+++ Data extract

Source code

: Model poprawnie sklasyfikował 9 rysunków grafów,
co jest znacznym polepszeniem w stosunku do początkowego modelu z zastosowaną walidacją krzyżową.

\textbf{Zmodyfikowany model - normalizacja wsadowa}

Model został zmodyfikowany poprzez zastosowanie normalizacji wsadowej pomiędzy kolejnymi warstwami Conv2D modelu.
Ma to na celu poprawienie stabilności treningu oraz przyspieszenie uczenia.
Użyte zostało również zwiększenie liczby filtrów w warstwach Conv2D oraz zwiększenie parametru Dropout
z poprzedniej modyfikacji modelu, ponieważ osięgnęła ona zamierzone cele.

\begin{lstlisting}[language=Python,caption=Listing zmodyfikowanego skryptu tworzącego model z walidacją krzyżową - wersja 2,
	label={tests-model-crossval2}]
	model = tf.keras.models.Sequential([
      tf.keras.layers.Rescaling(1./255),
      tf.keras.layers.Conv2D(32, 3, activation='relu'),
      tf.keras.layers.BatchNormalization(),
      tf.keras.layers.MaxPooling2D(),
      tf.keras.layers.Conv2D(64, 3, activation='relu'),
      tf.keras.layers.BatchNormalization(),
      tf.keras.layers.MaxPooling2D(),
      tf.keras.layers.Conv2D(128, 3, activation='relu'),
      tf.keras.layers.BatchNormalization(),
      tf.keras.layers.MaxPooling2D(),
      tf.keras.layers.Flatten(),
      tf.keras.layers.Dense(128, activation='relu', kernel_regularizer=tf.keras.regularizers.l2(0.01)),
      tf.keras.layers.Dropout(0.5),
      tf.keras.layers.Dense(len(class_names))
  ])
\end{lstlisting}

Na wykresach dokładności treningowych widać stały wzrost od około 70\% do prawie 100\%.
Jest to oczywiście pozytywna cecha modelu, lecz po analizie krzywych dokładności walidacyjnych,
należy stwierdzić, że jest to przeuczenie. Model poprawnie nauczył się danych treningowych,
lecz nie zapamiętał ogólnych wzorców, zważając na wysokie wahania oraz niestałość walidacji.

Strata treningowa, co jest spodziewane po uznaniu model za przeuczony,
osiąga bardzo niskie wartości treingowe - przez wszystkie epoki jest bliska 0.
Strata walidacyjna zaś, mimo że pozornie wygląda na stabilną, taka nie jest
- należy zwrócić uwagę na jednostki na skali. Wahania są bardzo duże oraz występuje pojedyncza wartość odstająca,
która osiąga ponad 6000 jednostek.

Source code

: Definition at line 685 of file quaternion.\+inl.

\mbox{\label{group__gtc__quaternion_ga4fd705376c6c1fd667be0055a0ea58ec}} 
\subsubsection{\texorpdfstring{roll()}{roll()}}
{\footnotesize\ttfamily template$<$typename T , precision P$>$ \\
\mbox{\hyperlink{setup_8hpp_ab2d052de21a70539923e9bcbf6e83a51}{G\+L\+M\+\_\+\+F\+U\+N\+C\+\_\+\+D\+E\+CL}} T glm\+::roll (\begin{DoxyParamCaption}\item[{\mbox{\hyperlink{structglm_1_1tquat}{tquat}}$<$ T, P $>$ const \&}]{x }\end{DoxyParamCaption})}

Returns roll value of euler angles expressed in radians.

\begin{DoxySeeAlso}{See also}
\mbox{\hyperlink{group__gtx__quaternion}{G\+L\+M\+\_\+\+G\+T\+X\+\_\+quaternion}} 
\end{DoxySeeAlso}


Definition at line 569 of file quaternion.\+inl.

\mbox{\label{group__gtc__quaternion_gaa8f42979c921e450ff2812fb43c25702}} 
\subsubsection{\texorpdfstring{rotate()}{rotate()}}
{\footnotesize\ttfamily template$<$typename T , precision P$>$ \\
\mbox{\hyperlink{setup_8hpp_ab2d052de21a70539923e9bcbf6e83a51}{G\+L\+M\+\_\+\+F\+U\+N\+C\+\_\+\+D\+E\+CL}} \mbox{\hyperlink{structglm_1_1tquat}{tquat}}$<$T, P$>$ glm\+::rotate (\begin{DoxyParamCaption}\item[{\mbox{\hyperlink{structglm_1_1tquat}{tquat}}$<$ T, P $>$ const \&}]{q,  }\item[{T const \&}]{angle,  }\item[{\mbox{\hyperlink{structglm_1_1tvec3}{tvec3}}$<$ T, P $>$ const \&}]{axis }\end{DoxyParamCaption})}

++++++

* **What you need to do**:
If the string "const" is in a line of the entries, pick that line out.

* **Expected output**:
\mbox{\hyperlink{setup_8hpp_ab2d052de21a70539923e9bcbf6e83a51}{G\+L\+M\+\_\+\+F\+U\+N\+C\+\_\+\+D\+E\+CL}} T glm\+::roll (\begin{DoxyParamCaption}\item[{\mbox{\hyperlink{structglm_1_1tquat}{tquat}}$<$ T, P $>$ const \&}]{x }\end{DoxyParamCaption})}
\mbox{\hyperlink{setup_8hpp_ab2d052de21a70539923e9bcbf6e83a51}{G\+L\+M\+\_\+\+F\+U\+N\+C\+\_\+\+D\+E\+CL}} \mbox{\hyperlink{structglm_1_1tquat}{tquat}}$<$T, P$>$ glm\+::rotate (\begin{DoxyParamCaption}\item[{\mbox{\hyperlink{structglm_1_1tquat}{tquat}}$<$ T, P $>$ const \&}]{q,  }\item[{T const \&}]{angle,  }\item[{\mbox{\hyperlink{structglm_1_1tvec3}{tvec3}}$<$ T, P $>$ const \&}]{axis }\end{DoxyParamCaption})}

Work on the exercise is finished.